Summary: Post-test questionnaires like the SUS measure perceived usability of an entire system; post-task scales suggest problematic parts of a design.
During usability testing, UX researchers often ask participants to provide a subjective assessment (usually in the form of a rating) of their experience using a product or a site. Instruments such as the SUS, NPS, or the task-difficulty question are among the most popular choices. However, for many new UX practitioners, the precise purpose of these tools (and the correct way to administer and analyze them) is often mysterious. What do they truly assess, and what’s the proper methodology for using them? When should they be administered — in-between tasks or at the end of the session, and why does that matter? Why would you use one of the standard questionnaires rather than create your own?
All these questionnaires represent self-reported quantitative data; they are rarely meaningful by themselves, with no performance data (such as success rates or task times) to complement them. The format for all these questionnaires is usually a rating scale: the participant is given a question, and asked to select an answer, typically on 5- or 7-point scales (we don’t recommend using a scale with more than 7 options). The actual method of collecting the data is straightforward: the questions can be administered on paper by the test facilitator, or using a digital survey tool (which is the typical method used in remote unmoderated testing). However, knowing when and why to use which questionnaire is much more elusive for many budding test facilitators.
There are two categories of questionnaires used during usability testing:
Post-task and post-test questionnaires aren’t incompatible; in fact, in most quantitative studies, it’s useful to collect both. (But be careful about tiring out your participants!) While these metrics do correlate fairly strongly, it’s not a perfect relationship; one type of quantitative data gives us a rather limited picture of the overall usability of the system, and the more metrics, the clearer the picture we can develop.

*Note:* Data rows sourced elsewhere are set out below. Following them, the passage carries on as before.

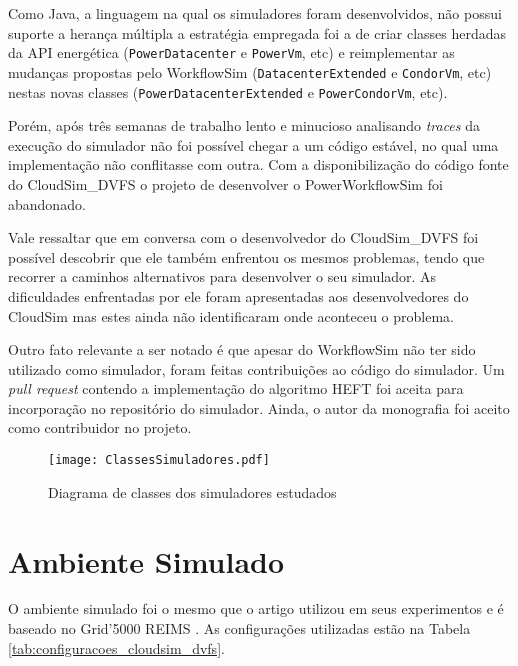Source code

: Como Java, a linguagem na qual os simuladores foram desenvolvidos, não possui
suporte a herança múltipla a estratégia empregada foi a de criar classes
herdadas da API energética (\texttt{PowerDatacenter} e \texttt{PowerVm}, etc) e
reimplementar as mudanças propostas pelo WorkflowSim
(\texttt{DatacenterExtended} e \texttt{CondorVm}, etc) nestas novas
classes (\texttt{PowerDatacenterExtended} e \texttt{PowerCondorVm}, etc).

Porém, após três semanas de trabalho lento e minucioso analisando \emph{traces}
da execução do simulador não foi possível chegar a um código estável, no qual
uma implementação não conflitasse com outra. Com a disponibilização
do código fonte do CloudSim\_DVFS o projeto de desenvolver o PowerWorkflowSim
foi abandonado.

Vale ressaltar que em conversa com o desenvolvedor do CloudSim\_DVFS foi
possível descobrir que ele também enfrentou os mesmos problemas, tendo que
recorrer a caminhos alternativos para desenvolver o seu simulador. As
dificuldades enfrentadas por ele foram apresentadas aos desenvolvedores do
CloudSim mas estes ainda não identificaram onde aconteceu o problema.

Outro fato relevante a ser notado é que apesar do WorkflowSim não ter sido
utilizado como simulador, foram feitas contribuições ao código do simulador.
Um \emph{pull request} contendo a implementação do algoritmo HEFT foi aceita
para incorporação no repositório do simulador. Ainda, o autor da monografia
foi aceito como contribuidor no projeto.

\begin{figure}[ht]
\centering
\texttt{[image: ClassesSimuladores.pdf]}
\caption{Diagrama de classes dos simuladores estudados}
\label{fig:classes_simuladores}
\end{figure}

\section{Ambiente Simulado}
\label{sec:ambiente_simulado}

O ambiente simulado foi o mesmo que o artigo
\cite{guerout:energy_aware_simulation} utilizou em seus experimentos e é baseado
no Grid'5000 REIMS \cite{cappello:grid5000}. As configurações utilizadas estão
na Tabela \ref{tab:configuracoes_cloudsim_dvfs}.

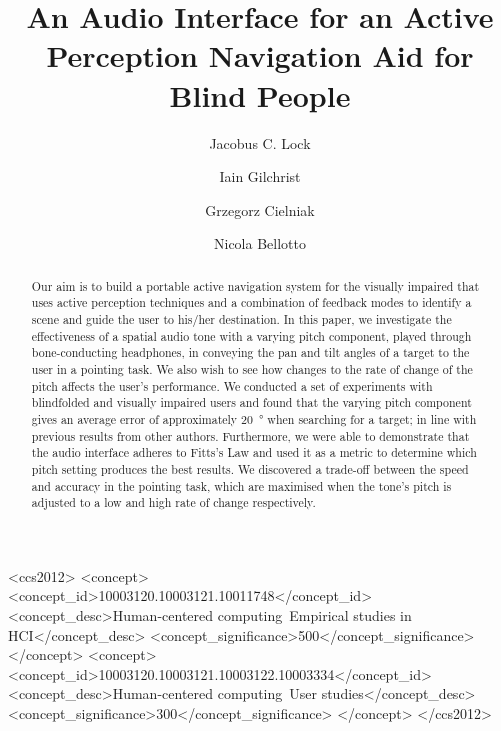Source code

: \documentclass[sigconf, review=true, screen=true, anonymous=true]{acmart}
\begin{document}
\title{An Audio Interface for an Active Perception Navigation Aid for Blind People}

\author{Jacobus C. Lock}

\author{Iain Gilchrist}

\author{Grzegorz Cielniak}

\author{Nicola Bellotto}

\begin{abstract}
	Our aim is to build a portable active navigation system for the visually impaired that uses active perception techniques and a combination of feedback modes to identify a scene and guide the user to his/her destination.
	In this paper, we investigate the effectiveness of a spatial audio tone with a varying pitch component, played through bone-conducting headphones, in conveying the pan and tilt angles of a target to the user in a pointing task.
	We also wish to see how changes to the rate of change of the pitch affects the user's performance.
	We conducted a set of experiments with blindfolded and visually impaired users and found that the varying pitch component gives an average error of approximately \SI{20}{\degree} when searching for a target; in line with previous results from other authors.
	Furthermore, we were able to demonstrate that the audio interface adheres to Fitts's Law and used it as a metric to determine which pitch setting produces the best results.
	We discovered a trade-off between the speed and accuracy in the pointing task, which are maximised when the tone's pitch is adjusted to a low and high rate of change respectively. 
\end{abstract}

 \begin{CCSXML}
<ccs2012>
<concept>
<concept_id>10003120.10003121.10011748</concept_id>
<concept_desc>Human-centered computing~Empirical studies in HCI</concept_desc>
<concept_significance>500</concept_significance>
</concept>
<concept>
<concept_id>10003120.10003121.10003122.10003334</concept_id>
<concept_desc>Human-centered computing~User studies</concept_desc>
<concept_significance>300</concept_significance>
</concept>
</ccs2012>
\end{CCSXML}
\end{document}
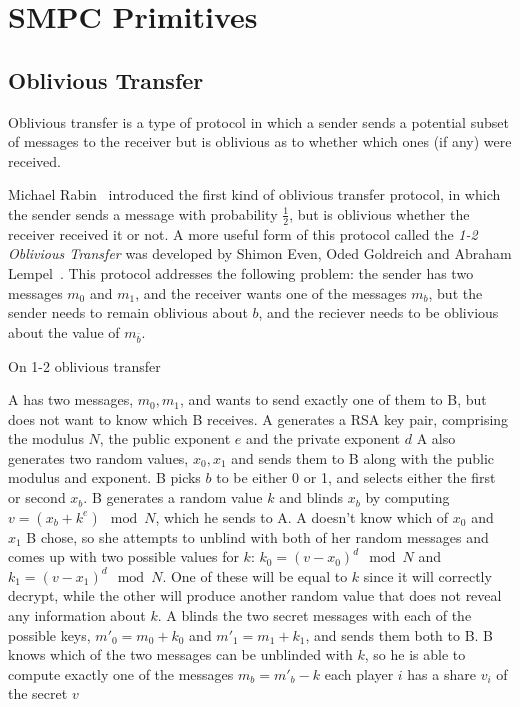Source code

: 

\section{SMPC Primitives}
\label{sec:smpc-prim}

\subsection{Oblivious Transfer}
\label{sec:ot-prim}

Oblivious transfer is a type of protocol in which a sender sends a potential subset of messages to the 
receiver but is oblivious as to whether which ones (if any) were received.

Michael Rabin~\cite{Rabin81:HtESwOT} introduced the first kind of oblivious 
transfer protocol, in which the sender sends a message with probability 
$\frac{1}{2}$, but is oblivious whether the receiver received it or not. A more
useful form of this protocol called the \emph{1-2 Oblivious Transfer} was
developed by Shimon Even, Oded Goldreich and Abraham Lempel~\cite{Even:1985:RPS:3812.3818}.
This protocol addresses the following problem: the sender has two messages 
$m_0$ and $m_1$, and the receiver wants one of the messages $m_b$, but the 
sender needs to remain oblivious about $b$, and the reciever needs to be 
oblivious about the value of $m_{\bar{b}}$.

\begin{algorithm}
\caption{On 1-2 oblivious transfer}
\label{alg12ot}
\begin{algorithmic}
\REQUIRE A has two messages, $m_0, m_1$, and wants to send exactly one of them to B, but does not want to know which B receives.
\STATE A generates a RSA key pair, comprising the modulus $N$, the public exponent $e$ and the private exponent $d$
\STATE A also generates two random values, $x_0, x_1$ and sends them to B 
along with the public modulus and exponent.
\STATE B picks $b$ to be either 0 or 1, and selects either the first or second $x_b$.
\STATE B generates a random value $k$ and blinds $x_b$ by computing $v = (x_b + k^e)\mod N$, which he sends to A.
\STATE A doesn't know which of $x_0$ and $x_1$ B chose, so she attempts to unblind with both of her random messages and comes up with two possible values for $k$: $k_0 = (v - x_0)^d\mod N$ and $k_1 = (v - x_1)^d\mod N$.  One of these will be equal to $k$ since it will correctly decrypt, while the other will produce another random value that does not reveal any information about $k$.
\STATE A blinds the two secret messages with each of the possible keys, $m'_0 = m_0 + k_0$ and $m'_1 = m_1 + k_1$, and sends them both to B.
\STATE B knows which of the two messages can be unblinded with $k$, so he is able to compute exactly one of the messages $m_b = m'_b - k$
\ENSURE each player $i$ has a share $v_{i}$ of the secret $v$
\end{algorithmic}
\end{algorithm}

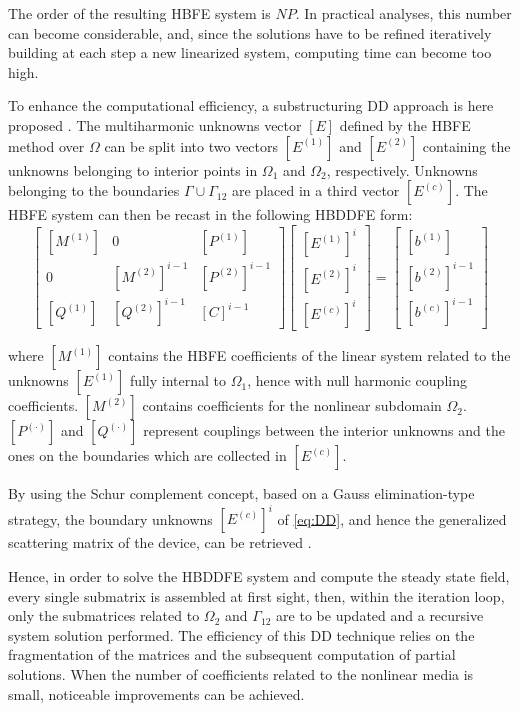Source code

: \documentclass[journal]{IEEEtran}
\begin{document}
The order of the resulting HBFE system is $N P$. In practical analyses, this
number can become considerable, and, since the
solutions have to be refined iteratively building at each step a new linearized
system, computing time can become too high. 

To enhance the computational efficiency, a substructuring DD
approach is here proposed \cite{Saad2000, Toselli2005, Guarnieri2009,
Guarnieri2010}. The multiharmonic unknowns vector $[E]$ defined by the HBFE method
over $\Omega$ can be split into two vectors $[E^{(1)}]$ and $[E^{(2)}]$
containing the unknowns belonging to interior points in $\Omega_1$ and
$\Omega_2$, respectively. Unknowns belonging to the boundaries
$\Gamma\cup\Gamma_{12}$ are placed in a third vector $[E^(c)]$. The HBFE system
can then be recast in the following HBDDFE form:
%
\begin{equation}\label{eq:DD}
\begin{bmatrix}
 [M^{(1)}] &  0  &  [P^{(1)}] \\
 0  &  [M^{(2)}]^{i-1} & [P^{(2)}]^{i-1} \\
 [Q^{(1)}] & [Q^{(2)}]^{i-1} & [C]^{i-1}
\end{bmatrix}
\!\!
\begin{bmatrix}
{[E^{(1)}]^{i}} \\
{[E^{(2)}]^{i}} \\
{[E^{(c)}]^{i}}
\end{bmatrix} 
\!\!=\!\!
\begin{bmatrix}
{[b^{(1)}]} \\
{[b^{(2)}]}^{i-1} \\
{[b^{(c)}]}^{i-1}
\end{bmatrix} 
\end{equation}

\noindent where $[M^{(1)}]$ contains the HBFE coefficients of the linear system
related to the unknowns $[E^{(1)}]$ fully internal to $\Omega_1$, hence with
null harmonic coupling coefficients. $[M^{(2)}]$ contains coefficients for the
nonlinear subdomain $\Omega_2$. ${[P^{(\cdot)}]}$ and ${[Q^{(\cdot)}]}$
represent couplings between the interior unknowns and the ones on the
boundaries which are collected in $[E^{(c)}]$. 

By using the Schur complement concept, based on a Gauss elimination-type
strategy, the boundary unknowns $[E^{(c)}]^{i}$ of \eqref{eq:DD}, and hence the
generalized scattering matrix of the device, can be retrieved 
\cite{Guarnieri2009, Guarnieri2010}.

Hence, in order to solve the HBDDFE system and compute the steady state field,
every single submatrix is assembled at first sight, then, within the iteration
loop, only the submatrices related to $\Omega_2$ and $\Gamma_{12}$ are to be
updated and a recursive system solution performed. The efficiency of this 
DD technique relies on the fragmentation of the
matrices and the subsequent computation of partial solutions. When the number
of coefficients related to the nonlinear media is small, noticeable
improvements can be achieved.
\end{document}
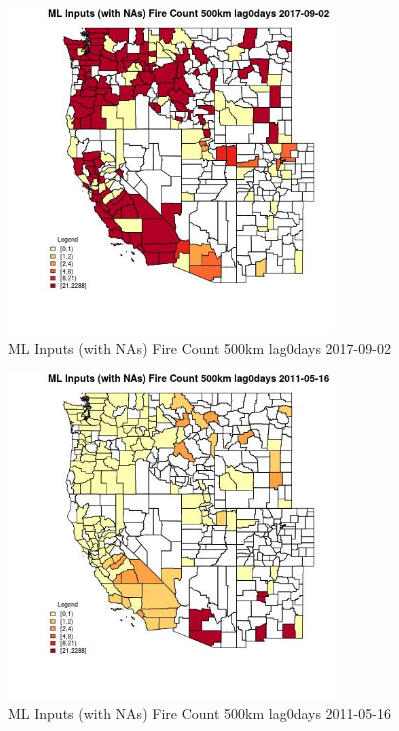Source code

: \clearpage 

\begin{figure} 
\centering  
\includegraphics[width=0.77\textwidth]{Code_Outputs/Report_ML_input_PM25_Step4_part_e_de_duplicated_aves_compiled_2019-05-21wNAs_CountyFire_Count_500km_lag0daysMean2017-09-02.jpg} 
\caption{\label{fig:Report_ML_input_PM25_Step4_part_e_de_duplicated_aves_compiled_2019-05-21wNAsCountyFire_Count_500km_lag0daysMean2017-09-02}ML Inputs (with NAs) Fire Count 500km lag0days 2017-09-02} 
\end{figure} 
 

\begin{figure} 
\centering  
\includegraphics[width=0.77\textwidth]{Code_Outputs/Report_ML_input_PM25_Step4_part_e_de_duplicated_aves_compiled_2019-05-21wNAs_CountyFire_Count_500km_lag0daysMean2011-05-16.jpg} 
\caption{\label{fig:Report_ML_input_PM25_Step4_part_e_de_duplicated_aves_compiled_2019-05-21wNAsCountyFire_Count_500km_lag0daysMean2011-05-16}ML Inputs (with NAs) Fire Count 500km lag0days 2011-05-16} 
\end{figure} 
 

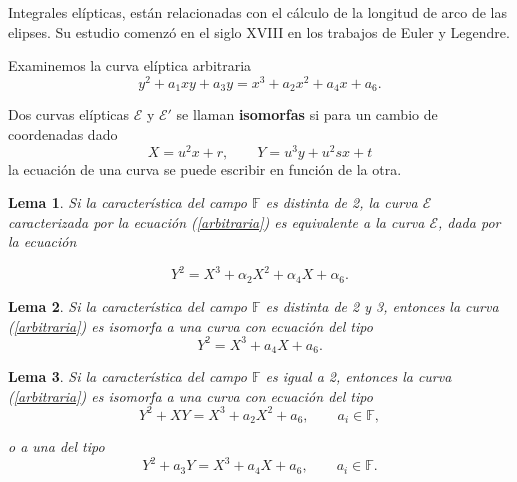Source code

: \documentclass[12pt,oneside]{book}
\newtheorem{lema}{Lema}
\begin{document}
Integrales el\'ipticas, est\'an relacionadas con el c\'alculo de la longitud de arco de las elipses. Su estudio comenz\'o en el siglo XVIII en los trabajos de Euler y Legendre.

Examinemos la curva el\'iptica arbitraria
\begin{equation}\label{arbitraria}
y^2 + a_1 xy + a_3 y = x^3 + a_2 x^2 + a_4 x + a_6.
\end{equation}

Dos curvas el\'ipticas $\mathcal{E}$ y $\mathcal{E'}$ se llaman \textbf{isomorfas} si para un cambio de coordenadas dado
$$X=u^2 x + r, \qquad Y= u^3 y + u^2 sx + t$$
la ecuaci\'on de una curva se puede escribir en funci\'on de la otra.


%

\begin{lema}
Si la caracter\'istica del campo $\mathbb{F}$ es distinta de 2, la curva $\mathcal{E}$ caracterizada por la ecuaci\'on (\ref{arbitraria}) es equivalente a la curva $\mathcal{E}$, dada por la ecuaci\'on

\begin{equation}\label{arbitraria_eqv}
Y^2 = X^3 + \alpha_2 X^2 + \alpha_4 X + \alpha_6.
\end{equation}
\end{lema}



\begin{lema}
Si la caracter\'istica del campo $\mathbb{F}$ es distinta de 2 y 3, entonces la curva (\ref{arbitraria}) es isomorfa a una curva con ecuaci\'on del tipo
\begin{equation}\label{arbitraria_isom}
Y^2 = X^3 + a_4 X + a_6.
\end{equation}
\end{lema}



\begin{lema}
Si la caracter\'istica del campo $\mathbb{F}$ es igual a 2, entonces la curva (\ref{arbitraria}) es isomorfa a una curva con ecuaci\'on del tipo
\begin{equation}\label{arbitraria_isom_1}
Y^2 + XY= X^3 + a_2 X^2 + a_6, \qquad a_i\in\mathbb{F},
\end{equation}

o a una del tipo 
\begin{equation}\label{arbitraria_isom_2}
Y^2 + a_3 Y= X^3 + a_4 X + a_6, \qquad a_i\in\mathbb{F}.
\end{equation}
\end{lema}
\end{document}
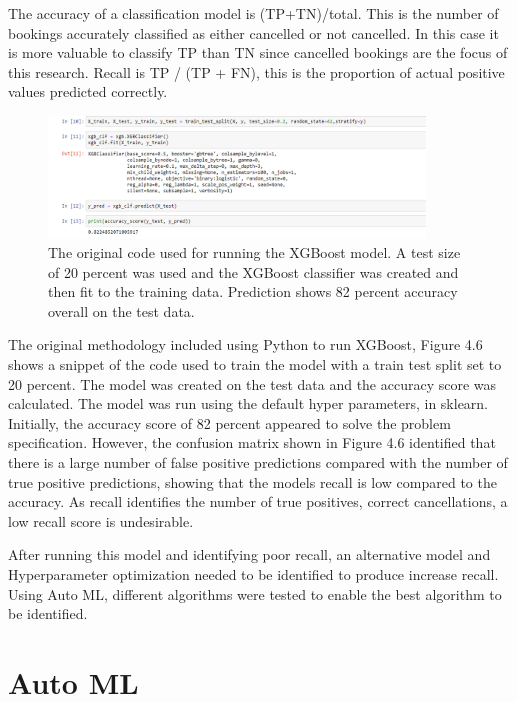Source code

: The accuracy of a classification model is (TP+TN)/total. This is the number of bookings accurately classified as either cancelled or not cancelled. In this case it is more valuable to classify TP than TN since cancelled bookings are the focus of this research. Recall is TP / (TP + FN), this is the proportion of actual positive values predicted correctly.

\vspace{5mm}

 \begin{figure}[H]
 \centering
\includegraphics[width=10cm]{figures/xg_boost_code.png}
 \caption{The original code used for running the XGBoost model. A test size of 20 percent was used and the XGBoost classifier was created and then fit to the training data. Prediction shows 82 percent accuracy overall on the test data.}
\end{figure}

The original methodology included using Python to run XGBoost, Figure 4.6 shows a snippet of the code used to train the model with a train test split set to 20 percent. The model was created on the test data and the accuracy score was calculated. The model was run using the default hyper parameters, in sklearn. Initially, the accuracy score of 82 percent appeared to solve the problem specification. However, the confusion matrix shown in Figure 4.6 identified that there is a large number of false positive predictions compared with the number of true positive predictions, showing that the models recall is low compared to the accuracy. As recall identifies the number of true positives, correct cancellations, a low recall score is undesirable.


After running this model and identifying poor recall, an alternative model and Hyperparameter optimization needed to be identified to produce increase recall. Using Auto ML, different algorithms were tested to enable the best algorithm to be identified. 

\section{Auto ML}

Both these types of instruments are indicators for the current state of the subjective user experience; you can use them to compare your current design against future iterations (or known industry benchmarks). These metrics do not tell you why users struggle with your design, nor do they provide direct insights as to how you can improve it. They simply are a way of keeping track of how your users feel about the experience of using your product.
It is critical to note that these questionnaires are quantitative instruments, and therefore they require larger sample sizes (typically at least 20–30 users) to be confident that their results generalize. Collecting quantitative data with small sample sizes (such as the 5 users we typically recommend during formative, qualitative usability testing) will almost certainly not generate statistically significant findings. However, if you combine a subjective rating scale with the follow-up question, Why did you give [site X] a score of [Y]? you can derive useful qualitative insights into what people feel about the design, even if you only test a handful of users. (Just don’t make a big deal about the average score.)
In most cases, we recommend using standard questionnaire over homegrown ones, since the former are supported by a lot of research to demonstrate their validity (that they actually measure what they intend to measure), reliability (that users will consistently answer the questions in the same way), and sensitivity (that they can detect meaningful differences).
The most well-known questionnaire used in UX research is the System Usability Scale (SUS). The SUS has been around since the command-line interface days of the 1980s, and has been repeatedly demonstrated experimentally to be valid and reliable. It was invented by John Brooke at Digital Equipment Corporation. The SUS is a post-test instrument, given to a participant after an entire usability testing session is over (or, when testing multiple sites, like in competitive evaluations, after the participant has worked on all the tasks related to a site).
The SUS is a series of 10 Likert-scale questions and produces a score from 0–100. However, the 0–100 score is not equivalent to a percentage score, such as on an exam — Jeff Sauro has done extensive benchmarking of SUS scores on many different systems, and has found an average SUS score of 68 across 500 studies. For your site’s usability to be in the top 10% of all sites, you would need a score of 80 or higher, whereas a score of 73 would place you only in the top 30%.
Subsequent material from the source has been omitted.